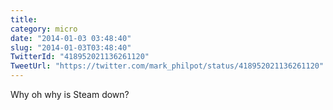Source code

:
 ```yaml
---
title: 
category: micro
date: "2014-01-03 03:48:40"
slug: "2014-01-03T03:48:40"
TwitterId: "418952021136261120"
TweetUrl: "https://twitter.com/mark_philpot/status/418952021136261120"
---
```


Why oh why is Steam down?
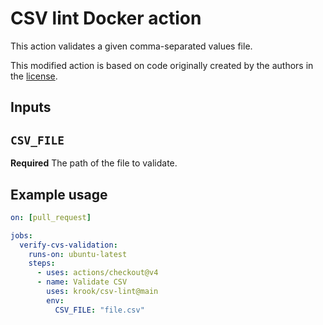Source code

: # CSV lint Docker action

This action validates a given comma-separated values file.

This modified action is based on code originally created by the authors in the [license](https://github.com/krook/csv-lint/blob/main/LICENSE).

## Inputs

## `CSV_FILE`

**Required** The path of the file to validate.

## Example usage

```yaml
on: [pull_request]

jobs:
  verify-cvs-validation:
    runs-on: ubuntu-latest
    steps:
      - uses: actions/checkout@v4
      - name: Validate CSV
        uses: krook/csv-lint@main
        env:
          CSV_FILE: "file.csv"
```
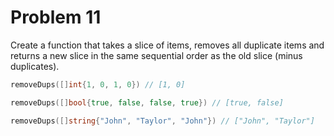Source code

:# Problem 11

Create a function that takes a slice of items, removes all duplicate items and returns a new slice in the 
same sequential order as the old slice (minus duplicates).

```go
removeDups([]int{1, 0, 1, 0}) // [1, 0]

removeDups([]bool{true, false, false, true}) // [true, false]

removeDups([]string{"John", "Taylor", "John"}) // ["John", "Taylor"]
```
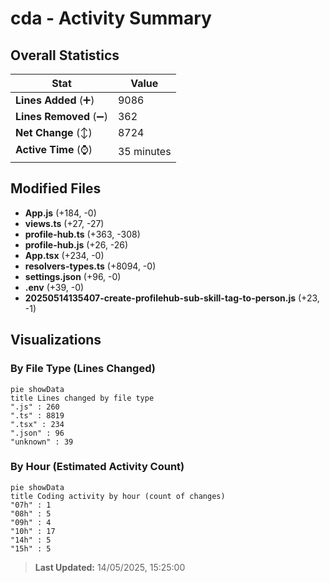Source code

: # cda - Activity Summary 

## Overall Statistics

| Stat                   | Value                                                             |
| ---------------------- | ----------------------------------------------------------------- |
| **Lines Added** (➕)   | 9086                                          |
| **Lines Removed** (➖) | 362                                        |
| **Net Change** (↕)    | 8724                |
| **Active Time** (⌚)   | 35 minutes |


## Modified Files
- **App.js** (+184, -0)
- **views.ts** (+27, -27)
- **profile-hub.ts** (+363, -308)
- **profile-hub.js** (+26, -26)
- **App.tsx** (+234, -0)
- **resolvers-types.ts** (+8094, -0)
- **settings.json** (+96, -0)
- **.env** (+39, -0)
- **20250514135407-create-profilehub-sub-skill-tag-to-person.js** (+23, -1)

## Visualizations

### By File Type (Lines Changed)

```mermaid
pie showData
title Lines changed by file type
".js" : 260
".ts" : 8819
".tsx" : 234
".json" : 96
"unknown" : 39
```

### By Hour (Estimated Activity Count)

```mermaid
pie showData
title Coding activity by hour (count of changes)
"07h" : 1
"08h" : 5
"09h" : 4
"10h" : 17
"14h" : 5
"15h" : 5
```


> **Last Updated:** 14/05/2025, 15:25:00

- - - - -

Write out again exactly the lines above from the one with "same sequential order" through the one with "## Overall Statistics", adding no other lines and no pictures.

*Response below:*
same sequential order as the old slice (minus duplicates).

```go
removeDups([]int{1, 0, 1, 0}) // [1, 0]

removeDups([]bool{true, false, false, true}) // [true, false]

removeDups([]string{"John", "Taylor", "John"}) // ["John", "Taylor"]
```
Source code

: # cda - Activity Summary 

## Overall Statistics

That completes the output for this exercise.